**WORK REQUEST**
Copy out every entry, keeping each character the same.

============================================================

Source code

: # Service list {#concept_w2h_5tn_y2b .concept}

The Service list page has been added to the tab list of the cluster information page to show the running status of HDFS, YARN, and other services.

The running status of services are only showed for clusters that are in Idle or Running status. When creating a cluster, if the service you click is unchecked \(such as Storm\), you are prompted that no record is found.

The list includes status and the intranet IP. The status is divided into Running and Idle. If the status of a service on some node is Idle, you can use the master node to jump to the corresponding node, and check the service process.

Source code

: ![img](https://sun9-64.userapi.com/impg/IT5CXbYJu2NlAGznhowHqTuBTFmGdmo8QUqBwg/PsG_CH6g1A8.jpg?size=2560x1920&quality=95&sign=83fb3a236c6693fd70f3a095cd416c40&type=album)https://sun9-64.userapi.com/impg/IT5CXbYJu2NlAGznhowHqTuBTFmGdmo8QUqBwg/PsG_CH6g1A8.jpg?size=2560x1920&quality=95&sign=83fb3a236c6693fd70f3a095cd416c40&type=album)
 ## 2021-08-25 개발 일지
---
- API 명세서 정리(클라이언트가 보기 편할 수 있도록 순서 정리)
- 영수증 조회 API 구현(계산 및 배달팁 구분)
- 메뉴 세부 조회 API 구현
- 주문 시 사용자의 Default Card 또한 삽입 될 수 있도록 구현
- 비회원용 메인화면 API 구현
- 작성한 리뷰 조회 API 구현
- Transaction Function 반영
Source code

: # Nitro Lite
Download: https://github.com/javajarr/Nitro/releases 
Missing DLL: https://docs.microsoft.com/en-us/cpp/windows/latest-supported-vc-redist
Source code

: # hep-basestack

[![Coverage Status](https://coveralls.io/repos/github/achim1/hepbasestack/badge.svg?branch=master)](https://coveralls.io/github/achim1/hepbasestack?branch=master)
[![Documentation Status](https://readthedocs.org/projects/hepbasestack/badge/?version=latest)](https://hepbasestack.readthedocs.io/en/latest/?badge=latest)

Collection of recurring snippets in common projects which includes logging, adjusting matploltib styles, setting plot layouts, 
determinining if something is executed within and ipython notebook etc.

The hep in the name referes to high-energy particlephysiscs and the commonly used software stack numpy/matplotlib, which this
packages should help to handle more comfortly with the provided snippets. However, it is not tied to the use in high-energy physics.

============================================================

**RESULT OF THIS TASK**
Source code

: # Service list {#concept_w2h_5tn_y2b .concept}

The Service list page has been added to the tab list of the cluster information page to show the running status of HDFS, YARN, and other services.

The running status of services are only showed for clusters that are in Idle or Running status. When creating a cluster, if the service you click is unchecked \(such as Storm\), you are prompted that no record is found.

The list includes status and the intranet IP. The status is divided into Running and Idle. If the status of a service on some node is Idle, you can use the master node to jump to the corresponding node, and check the service process.

Source code

: ![img](https://sun9-64.userapi.com/impg/IT5CXbYJu2NlAGznhowHqTuBTFmGdmo8QUqBwg/PsG_CH6g1A8.jpg?size=2560x1920&quality=95&sign=83fb3a236c6693fd70f3a095cd416c40&type=album)https://sun9-64.userapi.com/impg/IT5CXbYJu2NlAGznhowHqTuBTFmGdmo8QUqBwg/PsG_CH6g1A8.jpg?size=2560x1920&quality=95&sign=83fb3a236c6693fd70f3a095cd416c40&type=album)
 ## 2021-08-25 개발 일지
---
- API 명세서 정리(클라이언트가 보기 편할 수 있도록 순서 정리)
- 영수증 조회 API 구현(계산 및 배달팁 구분)
- 메뉴 세부 조회 API 구현
- 주문 시 사용자의 Default Card 또한 삽입 될 수 있도록 구현
- 비회원용 메인화면 API 구현
- 작성한 리뷰 조회 API 구현
- Transaction Function 반영
Source code

: # Nitro Lite
Download: https://github.com/javajarr/Nitro/releases 
Missing DLL: https://docs.microsoft.com/en-us/cpp/windows/latest-supported-vc-redist
Source code

: # hep-basestack

[![Coverage Status](https://coveralls.io/repos/github/achim1/hepbasestack/badge.svg?branch=master)](https://coveralls.io/github/achim1/hepbasestack?branch=master)
[![Documentation Status](https://readthedocs.org/projects/hepbasestack/badge/?version=latest)](https://hepbasestack.readthedocs.io/en/latest/?badge=latest)

Collection of recurring snippets in common projects which includes logging, adjusting matploltib styles, setting plot layouts, 
determinining if something is executed within and ipython notebook etc.

The hep in the name referes to high-energy particlephysiscs and the commonly used software stack numpy/matplotlib, which this
packages should help to handle more comfortly with the provided snippets. However, it is not tied to the use in high-energy physics.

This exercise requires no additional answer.